Guidelines for PPP loans were released fragment by fragment, undergoing several revisions that left businesses unsure whether they qualified for the money and what they must do for forgiveness, Anthony Wilkinson, president of the National Association of Guaranteed Government Lenders, told the Pandemic Response Accountability Committee on Wednesday. The often-contradictory guidance puts banks making those loans at risk, in addition to the businesses receiving them, he said.
"Is it any wonder why borrowers and lenders are questioning whether Treasury has set everyone up to fail?" Wilkinson said, according to Bloomberg. "Is it any wonder why borrowers of all sizes have been returning their loans out of fear of their own government?"
That uncertainty may have led some PPP recipients to return the loans unused. At least $20 billion in PPP loans have been canceled, according to Bloomberg calculations.
The PPP bill now heads to President Trump's desk for his signature. The extension of the program's spending period is the most time-sensitive fix in the bill. The initial eight-week time frame ended last Friday for the first businesses approved for the loans. The loan-forgiveness period ends in the next couple of weeks for a majority of National Federation of Independent Business members surveyed last week.
Loan forgiveness was at the root of another senator's caution regarding the PPP bill. Sen.
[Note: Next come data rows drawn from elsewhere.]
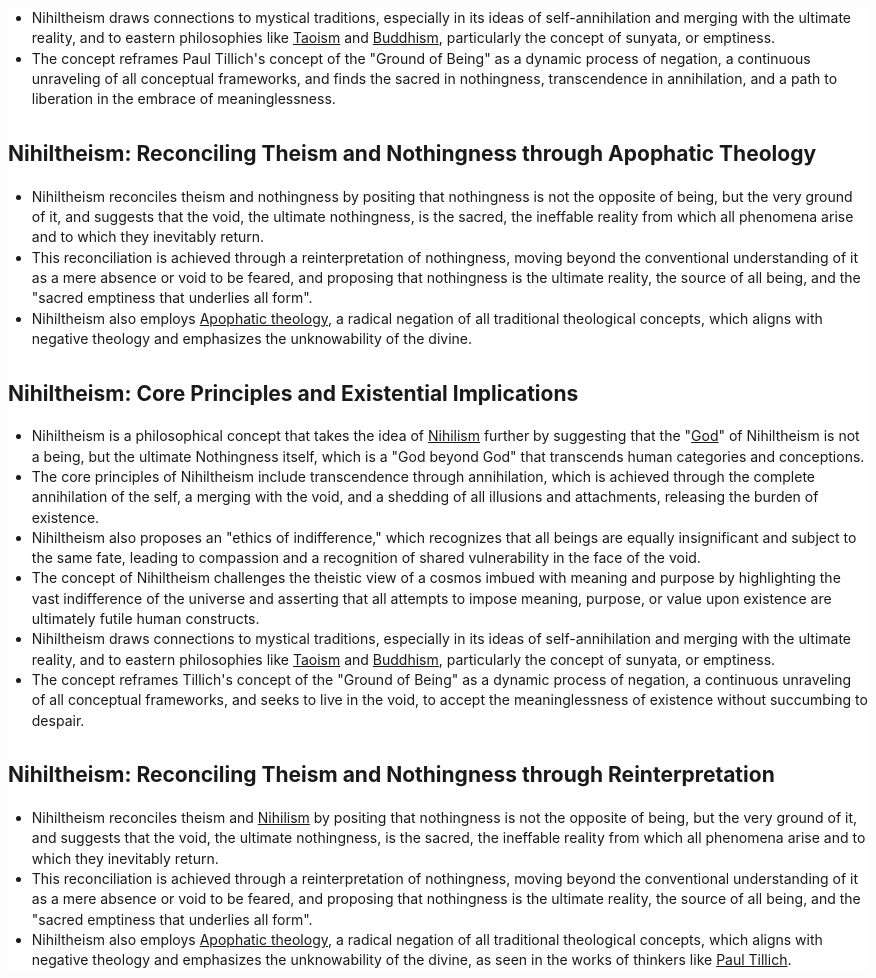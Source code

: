 - Nihiltheism draws connections to mystical traditions, especially in its ideas of self-annihilation and merging with the ultimate reality, and to eastern philosophies like [Taoism](https://en.wikipedia.org/wiki/Taoism) and [Buddhism](https://en.wikipedia.org/wiki/Buddhism), particularly the concept of sunyata, or emptiness.
- The concept reframes Paul Tillich's concept of the "Ground of Being" as a dynamic process of negation, a continuous unraveling of all conceptual frameworks, and finds the sacred in nothingness, transcendence in annihilation, and a path to liberation in the embrace of meaninglessness.

## Nihiltheism: Reconciling Theism and Nothingness through Apophatic Theology
- Nihiltheism reconciles theism and nothingness by positing that nothingness is not the opposite of being, but the very ground of it, and suggests that the void, the ultimate nothingness, is the sacred, the ineffable reality from which all phenomena arise and to which they inevitably return.
- This reconciliation is achieved through a reinterpretation of nothingness, moving beyond the conventional understanding of it as a mere absence or void to be feared, and proposing that nothingness is the ultimate reality, the source of all being, and the "sacred emptiness that underlies all form".
- Nihiltheism also employs [Apophatic theology](https://en.wikipedia.org/wiki/Apophatic_theology), a radical negation of all traditional theological concepts, which aligns with negative theology and emphasizes the unknowability of the divine.

## Nihiltheism: Core Principles and Existential Implications
- Nihiltheism is a philosophical concept that takes the idea of [Nihilism](https://en.wikipedia.org/wiki/Nihilism) further by suggesting that the "[God](https://en.wikipedia.org/wiki/God)" of Nihiltheism is not a being, but the ultimate Nothingness itself, which is a "God beyond God" that transcends human categories and conceptions.
- The core principles of Nihiltheism include transcendence through annihilation, which is achieved through the complete annihilation of the self, a merging with the void, and a shedding of all illusions and attachments, releasing the burden of existence.
- Nihiltheism also proposes an "ethics of indifference," which recognizes that all beings are equally insignificant and subject to the same fate, leading to compassion and a recognition of shared vulnerability in the face of the void.
- The concept of Nihiltheism challenges the theistic view of a cosmos imbued with meaning and purpose by highlighting the vast indifference of the universe and asserting that all attempts to impose meaning, purpose, or value upon existence are ultimately futile human constructs.
- Nihiltheism draws connections to mystical traditions, especially in its ideas of self-annihilation and merging with the ultimate reality, and to eastern philosophies like [Taoism](https://en.wikipedia.org/wiki/Taoism) and [Buddhism](https://en.wikipedia.org/wiki/Buddhism), particularly the concept of sunyata, or emptiness.
- The concept reframes Tillich's concept of the "Ground of Being" as a dynamic process of negation, a continuous unraveling of all conceptual frameworks, and seeks to live in the void, to accept the meaninglessness of existence without succumbing to despair.

## Nihiltheism: Reconciling Theism and Nothingness through Reinterpretation
- Nihiltheism reconciles theism and [Nihilism](https://en.wikipedia.org/wiki/Nihilism) by positing that nothingness is not the opposite of being, but the very ground of it, and suggests that the void, the ultimate nothingness, is the sacred, the ineffable reality from which all phenomena arise and to which they inevitably return.
- This reconciliation is achieved through a reinterpretation of nothingness, moving beyond the conventional understanding of it as a mere absence or void to be feared, and proposing that nothingness is the ultimate reality, the source of all being, and the "sacred emptiness that underlies all form".
- Nihiltheism also employs [Apophatic theology](https://en.wikipedia.org/wiki/Apophatic_theology), a radical negation of all traditional theological concepts, which aligns with negative theology and emphasizes the unknowability of the divine, as seen in the works of thinkers like [Paul Tillich](https://en.wikipedia.org/wiki/Paul_Tillich).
Susan Collins, R-ME, said the House bill created a "cliff." While the current program allows partial loan forgiveness if a company uses less than 75% of a loan for payroll, the House bill appears to state none of the loan would be forgiven if the 60% threshold isn't met, Collins said. "Instead, the employer is saddled with a debt for the entire amount, and no portion of the loan is forgiven or converted to a grant," she said.
Absolution was also a chief concern for the Consumer Bankers Association and the Bank Policy Institute, which asked Congress on Tuesday to automatically forgive PPP loans of less than $150,000.
Under a $150,000 threshold, more than a quarter of all PPP loan dollars would qualify for automatic forgiveness, the banking trade groups said, but 85% of PPP loan recipients would benefit.
"Their time and resources would be better focused on getting the economy safely back up and running, not processing burdensome paperwork," the banking trade groups wrote, according to American Banker.
Recovery from the coronavirus crisis has taken longer than Congress expected when it passed legislation establishing PPP, one lawmaker conceded.
"When we passed these bills in March, quite frankly we thought by now, the economy would be in much better shape than it is," Sen. Ben Cardin, D-MD, said on the Senate floor. "We need to have a program that represents the vast majority of small businesses."
Although eight of 10 small businesses are in the process of reopening, according to a U.S. Chamber of Commerce survey released Wednesday, 55% think it will take more than six months to be fully operational — up from 50% in an April poll and 46% in March, Bloomberg reported.
For its part, the SBA — looking to make sure PPP loans reach low-income, underserved or nonwhite areas — last week set aside $10 billion of the program's funds for community development financial institutions (CDFIs). In response to civic unrest unleashed in the wake of the May 25 death of George Floyd, CDFI leaders are lobbying for some of the funds to be earmarked to help vandalized small businesses rebuild.